Un incident peu banal a perturbé les retrouvailles programmées entre l’Union européenne et la Turquie : alors que le président turc, Recep Tayyip Erdogan, et celui du Conseil européen, Charles Michel, prenaient place sur les deux sièges qui leur étaient assignés par le protocole, la présidente de la Commission, Ursula von der Leyen, se voyait contrainte, faute d’un troisième fauteuil, de s’asseoir sur un canapé, en contre-bas de l’estrade occupée par ses deux interlocuteurs.
C’était la placer en position d’infériorité dans le dialogue engagé entre les trois dirigeants, au risque d’envenimer le climat déjà tendu entre le pouvoir turc et les Européens. Cette faute protocolaire, dont on ignore encore qui en porte la responsabilité, a été aussitôt perçue à Bruxelles comme une humiliation infligée à Mme von der Leyen, voire comme une manifestation de sexisme.
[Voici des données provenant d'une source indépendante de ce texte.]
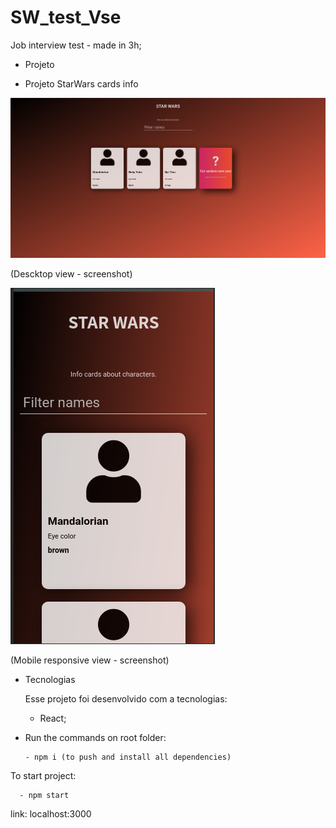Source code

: # SW_test_Vse

Job interview test - made in 3h;

+ Projeto

- Projeto StarWars cards info
    

![alt text](https://github.com/OSX-RSPlug-a/SW_test_Vse/blob/master/img/Screenshot_2020-02-20_18-19-11.png)

(Descktop view - screenshot)

![alt text](https://github.com/OSX-RSPlug-a/SW_test_Vse/blob/master/img/Screenshot_2020-02-20_18-19-59.png)

(Mobile responsive view - screenshot)


+ Tecnologias

  Esse projeto foi desenvolvido com a tecnologias:

    - React;


- Run the commands on root folder:    

      - npm i (to push and install all dependencies)


To start project:
   
      - npm start
      
  link: localhost:3000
Quelle que soit la cause réelle de l’incident, il montre une fois de plus la difficulté d’établir des relations apaisées entre le président Erdogan et les dirigeants européens.
La visite d’Ursula von der Leyen et de Charles Michel à Ankara témoignait pourtant de la bonne volonté de l’Europe à l’égard de la Turquie dans la recherche d’une coopération mutuellement avantageuse. Elle visait à renouer un lien de confiance entre les deux parties, par-delà leurs différends et leurs affrontements. Les chefs d’Etat et de gouvernement de l’UE, réunis le 25 mars par visioconférence, ont jugé le moment venu, après les multiples provocations de Recep Tayyip Erdogan, d’entrer dans une phase d’apaisement, rendue possible par une « désescalade en Méditerranée orientale » mais aussi par la reprise des pourparlers avec la Grèce et des discussions, dans le cadre de l’ONU, sur la question chypriote. L’Union européenne s’est dite prête, si cette désescalade se confirme, à établir « des contacts » avec la Turquie « de manière progressive, proportionnée et réversible ».
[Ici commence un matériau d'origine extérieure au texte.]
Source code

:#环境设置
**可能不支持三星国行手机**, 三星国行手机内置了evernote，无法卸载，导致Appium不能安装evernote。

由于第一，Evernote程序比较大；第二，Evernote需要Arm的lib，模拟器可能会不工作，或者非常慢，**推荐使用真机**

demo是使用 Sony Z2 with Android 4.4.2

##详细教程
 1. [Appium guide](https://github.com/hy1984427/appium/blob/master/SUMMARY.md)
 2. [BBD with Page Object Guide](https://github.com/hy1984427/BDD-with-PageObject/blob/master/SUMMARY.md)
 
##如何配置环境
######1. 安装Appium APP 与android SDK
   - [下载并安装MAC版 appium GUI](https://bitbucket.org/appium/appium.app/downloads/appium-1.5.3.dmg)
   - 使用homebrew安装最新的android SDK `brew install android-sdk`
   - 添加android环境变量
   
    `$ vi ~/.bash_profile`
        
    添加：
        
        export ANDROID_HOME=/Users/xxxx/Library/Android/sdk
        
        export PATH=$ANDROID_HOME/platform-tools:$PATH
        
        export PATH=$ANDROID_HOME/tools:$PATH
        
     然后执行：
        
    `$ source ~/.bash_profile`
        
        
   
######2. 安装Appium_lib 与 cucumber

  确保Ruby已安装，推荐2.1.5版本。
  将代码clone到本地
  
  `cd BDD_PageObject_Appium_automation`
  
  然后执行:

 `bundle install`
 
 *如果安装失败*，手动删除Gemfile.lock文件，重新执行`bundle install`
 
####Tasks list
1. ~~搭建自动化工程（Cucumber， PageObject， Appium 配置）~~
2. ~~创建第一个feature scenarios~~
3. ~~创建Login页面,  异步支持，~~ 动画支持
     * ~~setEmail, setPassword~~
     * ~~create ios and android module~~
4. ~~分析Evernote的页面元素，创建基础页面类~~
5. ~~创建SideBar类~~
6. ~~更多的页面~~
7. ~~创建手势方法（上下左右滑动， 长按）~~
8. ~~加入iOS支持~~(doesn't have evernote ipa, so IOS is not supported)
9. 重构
Renouveler l’accord de 2016
La principale demande des Européens porte sur la question migratoire. Ils souhaitent que les autorités turques continuent d’appliquer l’accord de 2016 par lequel elles se sont engagées à bloquer les flux migratoires, venus pour l’essentiel de Syrie, vers la Grèce en échange d’une importante aide financière. « Je suis très attachée à assurer la continuité du financement européen », a affirmé la présidente de la Commission. Cet accord est une arme entre les mains de Recep Tayyip Erdogan, qui a plusieurs fois menacé de rouvrir les frontières de son pays.
Le président turc va donc négocier durement son renouvellement. « Nous avons tout fait pour contrôler le flux migratoire mais le fardeau est trop lourd à porter », a déclaré récemment le vice-ministre turc des affaires étrangères, en appelant à une renégociation. En contrepartie, Ankara pourrait obtenir des Européens, outre la revalorisation de l’aide européenne, un renforcement de l’union douanière et de nouvelles facilités de visas.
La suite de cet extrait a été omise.